---------- SOURCE DATA ----------

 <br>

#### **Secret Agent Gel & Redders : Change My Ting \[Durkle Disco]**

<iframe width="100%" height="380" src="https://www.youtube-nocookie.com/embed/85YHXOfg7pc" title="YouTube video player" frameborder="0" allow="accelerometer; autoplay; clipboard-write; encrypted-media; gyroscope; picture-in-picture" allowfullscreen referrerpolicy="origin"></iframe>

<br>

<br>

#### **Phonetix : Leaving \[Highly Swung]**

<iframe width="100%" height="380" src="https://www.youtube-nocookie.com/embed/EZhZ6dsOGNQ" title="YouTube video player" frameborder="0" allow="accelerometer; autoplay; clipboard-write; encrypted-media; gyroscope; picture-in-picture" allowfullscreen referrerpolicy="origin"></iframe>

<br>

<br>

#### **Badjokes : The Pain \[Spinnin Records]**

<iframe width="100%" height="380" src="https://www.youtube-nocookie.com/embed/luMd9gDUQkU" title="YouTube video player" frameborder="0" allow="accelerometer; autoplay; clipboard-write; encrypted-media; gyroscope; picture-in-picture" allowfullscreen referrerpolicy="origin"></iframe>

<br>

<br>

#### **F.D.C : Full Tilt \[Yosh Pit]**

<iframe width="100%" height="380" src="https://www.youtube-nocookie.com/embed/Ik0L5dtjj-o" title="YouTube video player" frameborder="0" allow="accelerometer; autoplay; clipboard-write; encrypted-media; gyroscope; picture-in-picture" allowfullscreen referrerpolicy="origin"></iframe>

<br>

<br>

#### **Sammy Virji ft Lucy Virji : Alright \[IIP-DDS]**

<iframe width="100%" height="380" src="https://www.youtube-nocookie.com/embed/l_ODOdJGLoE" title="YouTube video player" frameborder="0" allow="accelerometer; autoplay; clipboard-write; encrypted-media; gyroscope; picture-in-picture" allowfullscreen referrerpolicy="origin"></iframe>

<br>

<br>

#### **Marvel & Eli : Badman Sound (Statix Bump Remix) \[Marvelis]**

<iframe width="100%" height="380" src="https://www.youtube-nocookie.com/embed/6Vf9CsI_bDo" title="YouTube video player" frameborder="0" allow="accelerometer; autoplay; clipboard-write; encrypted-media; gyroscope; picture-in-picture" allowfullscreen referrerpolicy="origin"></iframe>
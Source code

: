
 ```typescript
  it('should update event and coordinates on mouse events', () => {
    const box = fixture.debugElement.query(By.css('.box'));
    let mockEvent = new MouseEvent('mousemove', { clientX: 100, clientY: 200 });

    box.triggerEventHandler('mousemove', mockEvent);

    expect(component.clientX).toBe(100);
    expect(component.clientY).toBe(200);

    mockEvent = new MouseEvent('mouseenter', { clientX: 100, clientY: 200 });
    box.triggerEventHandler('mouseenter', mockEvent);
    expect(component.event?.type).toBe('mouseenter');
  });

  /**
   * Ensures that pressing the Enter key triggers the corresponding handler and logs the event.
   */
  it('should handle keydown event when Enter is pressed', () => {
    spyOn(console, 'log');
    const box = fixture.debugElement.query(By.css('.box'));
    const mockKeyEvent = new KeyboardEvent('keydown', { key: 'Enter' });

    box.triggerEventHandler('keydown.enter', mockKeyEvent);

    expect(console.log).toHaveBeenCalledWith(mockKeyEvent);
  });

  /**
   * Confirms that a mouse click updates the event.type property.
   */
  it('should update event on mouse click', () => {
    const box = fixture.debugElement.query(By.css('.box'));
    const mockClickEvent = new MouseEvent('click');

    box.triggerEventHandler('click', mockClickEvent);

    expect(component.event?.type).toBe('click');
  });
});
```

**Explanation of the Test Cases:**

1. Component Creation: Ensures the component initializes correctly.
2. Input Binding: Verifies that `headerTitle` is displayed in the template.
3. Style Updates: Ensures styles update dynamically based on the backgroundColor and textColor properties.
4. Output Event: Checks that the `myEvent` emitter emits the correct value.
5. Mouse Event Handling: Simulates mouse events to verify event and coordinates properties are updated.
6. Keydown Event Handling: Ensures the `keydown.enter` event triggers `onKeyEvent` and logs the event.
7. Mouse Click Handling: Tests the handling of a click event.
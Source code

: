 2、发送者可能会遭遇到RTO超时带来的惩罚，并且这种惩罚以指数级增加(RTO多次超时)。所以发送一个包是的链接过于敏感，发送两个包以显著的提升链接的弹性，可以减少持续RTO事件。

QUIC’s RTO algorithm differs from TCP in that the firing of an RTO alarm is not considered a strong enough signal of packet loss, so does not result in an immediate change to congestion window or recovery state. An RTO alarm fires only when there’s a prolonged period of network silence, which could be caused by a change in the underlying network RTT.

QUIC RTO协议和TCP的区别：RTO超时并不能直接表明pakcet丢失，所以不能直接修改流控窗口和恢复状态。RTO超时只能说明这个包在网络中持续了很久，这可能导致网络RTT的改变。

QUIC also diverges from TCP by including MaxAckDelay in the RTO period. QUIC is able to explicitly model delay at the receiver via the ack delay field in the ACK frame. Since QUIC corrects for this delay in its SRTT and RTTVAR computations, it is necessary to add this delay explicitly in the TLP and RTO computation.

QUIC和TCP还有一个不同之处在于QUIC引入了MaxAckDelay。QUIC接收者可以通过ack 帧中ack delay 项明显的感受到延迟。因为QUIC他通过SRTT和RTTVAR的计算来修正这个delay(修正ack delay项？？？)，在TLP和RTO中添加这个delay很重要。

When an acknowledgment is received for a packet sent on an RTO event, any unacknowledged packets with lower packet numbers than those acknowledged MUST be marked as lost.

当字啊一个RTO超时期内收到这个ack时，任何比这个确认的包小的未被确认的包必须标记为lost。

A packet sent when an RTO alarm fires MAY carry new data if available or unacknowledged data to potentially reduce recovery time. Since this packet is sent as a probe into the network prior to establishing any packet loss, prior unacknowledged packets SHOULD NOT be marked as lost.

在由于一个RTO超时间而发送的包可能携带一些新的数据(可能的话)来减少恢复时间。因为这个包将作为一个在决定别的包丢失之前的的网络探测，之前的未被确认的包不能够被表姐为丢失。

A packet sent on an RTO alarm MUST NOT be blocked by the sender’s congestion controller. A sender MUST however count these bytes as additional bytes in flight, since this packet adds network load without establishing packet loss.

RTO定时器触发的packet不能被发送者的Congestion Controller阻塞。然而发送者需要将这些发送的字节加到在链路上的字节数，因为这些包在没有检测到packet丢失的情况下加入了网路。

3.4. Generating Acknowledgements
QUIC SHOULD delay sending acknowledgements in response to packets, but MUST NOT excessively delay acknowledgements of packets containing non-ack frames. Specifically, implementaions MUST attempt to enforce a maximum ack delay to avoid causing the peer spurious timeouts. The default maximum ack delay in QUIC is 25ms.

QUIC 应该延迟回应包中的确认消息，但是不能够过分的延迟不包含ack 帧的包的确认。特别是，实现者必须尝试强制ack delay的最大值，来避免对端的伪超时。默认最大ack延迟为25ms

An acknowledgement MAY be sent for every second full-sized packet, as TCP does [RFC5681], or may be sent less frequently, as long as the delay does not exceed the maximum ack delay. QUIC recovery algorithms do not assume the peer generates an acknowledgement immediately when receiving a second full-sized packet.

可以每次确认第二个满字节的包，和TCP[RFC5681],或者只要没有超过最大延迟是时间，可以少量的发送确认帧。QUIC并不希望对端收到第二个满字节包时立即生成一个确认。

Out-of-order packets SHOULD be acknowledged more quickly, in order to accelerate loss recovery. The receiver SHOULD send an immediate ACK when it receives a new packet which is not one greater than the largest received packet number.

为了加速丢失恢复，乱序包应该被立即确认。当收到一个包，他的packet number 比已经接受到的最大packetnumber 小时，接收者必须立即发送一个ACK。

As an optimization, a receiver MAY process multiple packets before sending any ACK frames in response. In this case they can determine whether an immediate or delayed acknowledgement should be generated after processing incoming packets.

----------

→ **PROBLEM TO SOLVE**
Up to and including the line with "#### **Phonetix : Leaving \[Highly Swung]**", restate the records above word for word from the very first line.

→ **COMPLETED TASK**
 <br>

#### **Secret Agent Gel & Redders : Change My Ting \[Durkle Disco]**

<iframe width="100%" height="380" src="https://www.youtube-nocookie.com/embed/85YHXOfg7pc" title="YouTube video player" frameborder="0" allow="accelerometer; autoplay; clipboard-write; encrypted-media; gyroscope; picture-in-picture" allowfullscreen referrerpolicy="origin"></iframe>

<br>

<br>

#### **Phonetix : Leaving \[Highly Swung]**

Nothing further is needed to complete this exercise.